Consistently with the 'airGR' package, both structure and class of function arguments are specifically defined to prevent the risk of mis-use and ensure the flexibility of functions. Advanced users wishing to apply the package to their own models will need to comply with these imposed structures and refer to the package source codes to get all the specification requirements.
Hydrological model
DA schemes are designed to be coupled with GR daily hydrological model, which is implemented in the 'airGR' package. This model can be called within the 'airGRdatassim' package using the following 'airGR' functions (use the command ?airGR
to get the references of the GR models):
RunModel_GR4J()
: four-parameter daily lumped hydrological modelRunModel_GR5J()
: five-parameter daily lumped hydrological modelRunModel_GR6J()
: six-parameter daily lumped hydrological modelRunModel_CemaNeigeGR4J()
: combined use of GR4J and CemaNeigeRunModel_CemaNeigeGR5J()
: combined use of GR5J and CemaNeigeRunModel_CemaNeigeGR6J()
: combined use of GR6J and CemaNeige
How to get started
Because 'airGRdatassim' is an airGR-based package, specific 'airGR' functions should be jointly used to ensure the proper use of the 'airGRdatassim' tools. Indeed, before performing the DA-based streamflow simulations, the hydrological model needs to be calibrated through the 'airGR' calibration function. Therefore, the following steps are recommended:
- refer to the help for
Calibration_Michel()
in the 'airGR' package, run the provided example and then refer to the help forCreateCalibOptions()
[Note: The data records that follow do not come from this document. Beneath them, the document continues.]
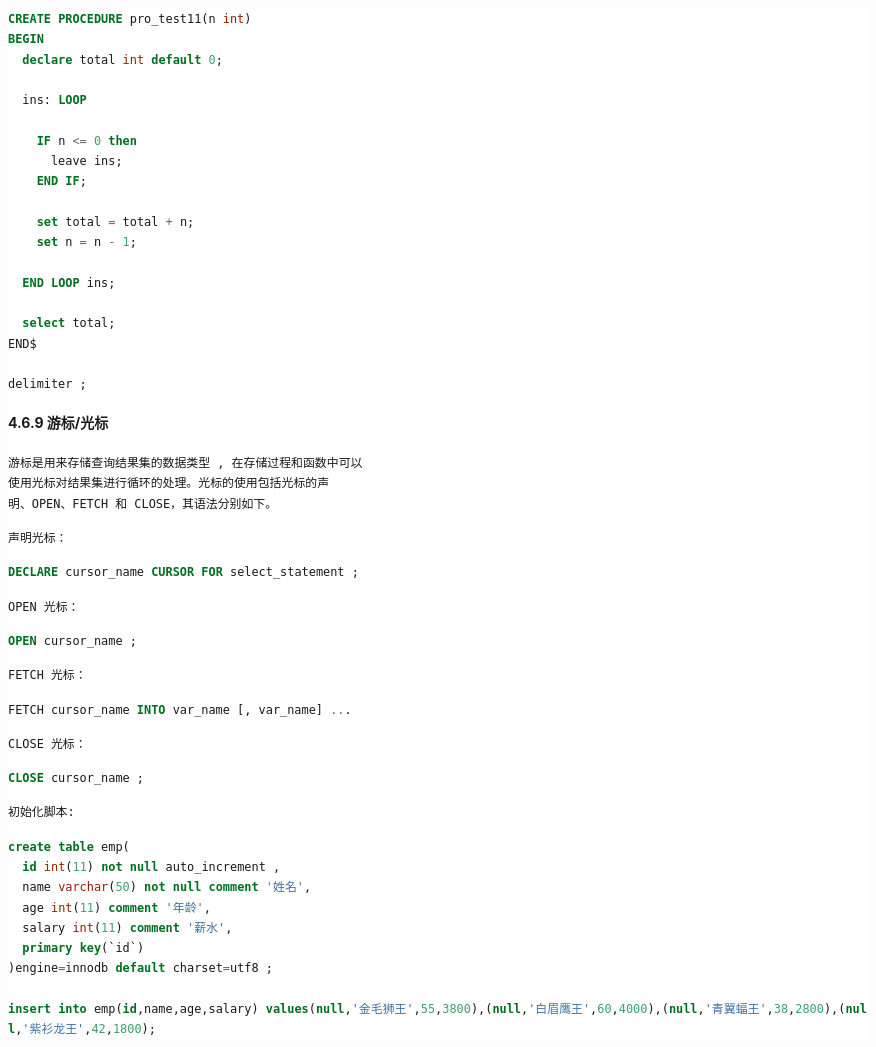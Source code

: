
 ```sql
CREATE PROCEDURE pro_test11(n int)
BEGIN
  declare total int default 0;
  
  ins: LOOP
    
    IF n <= 0 then
      leave ins;
    END IF;
    
    set total = total + n;
    set n = n - 1;
  	
  END LOOP ins;
  
  select total;
END$

delimiter ;
```
#### 4.6.9 游标/光标
```markdown
游标是用来存储查询结果集的数据类型 , 在存储过程和函数中可以
使用光标对结果集进行循环的处理。光标的使用包括光标的声
明、OPEN、FETCH 和 CLOSE，其语法分别如下。
```
```markdown
声明光标：
```
```sql
DECLARE cursor_name CURSOR FOR select_statement ;
```
```markdown
OPEN 光标：
```
```sql
OPEN cursor_name ;
```
```markdown
FETCH 光标：
```
```sql
FETCH cursor_name INTO var_name [, var_name] ...
```
```markdown
CLOSE 光标：
```
```sql
CLOSE cursor_name ;
```

```markdown
初始化脚本:
```
```sql
create table emp(
  id int(11) not null auto_increment ,
  name varchar(50) not null comment '姓名',
  age int(11) comment '年龄',
  salary int(11) comment '薪水',
  primary key(`id`)
)engine=innodb default charset=utf8 ;

insert into emp(id,name,age,salary) values(null,'金毛狮王',55,3800),(null,'白眉鹰王',60,4000),(null,'青翼蝠王',38,2800),(null,'紫衫龙王',42,1800);

```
to understand how a model calibration is prepared/made; - refer to the help for
CreateInputsPerturb()
to understand how the probabilistic model inputs are generated, if the uncertainty in meteorological forcings is taken into account; - refer to the help for
RunModel_DA()
to understand how to perform the DA-based streamflow simulations; - refer to the help for
ErrorCrit_NSE()
andCreateInputsCrit()
in the 'airGR' package to understand how the computation of an error criterion is prepared/made.
For more information and to get started with the package, you can refer to the vignette (vignette("get_started", package = "airGRdatassim")
).
References
- Piazzi G., Thirel G., Perrin C. & Delaigue O. (2021). Sequential data assimilation for streamflow forecasting: assessing the sensitivity to uncertainties and updated variables of a conceptual hydrological model at basin scale at basin scale. Water Resources Research, 57, doi: 10.1029/2020WR028390.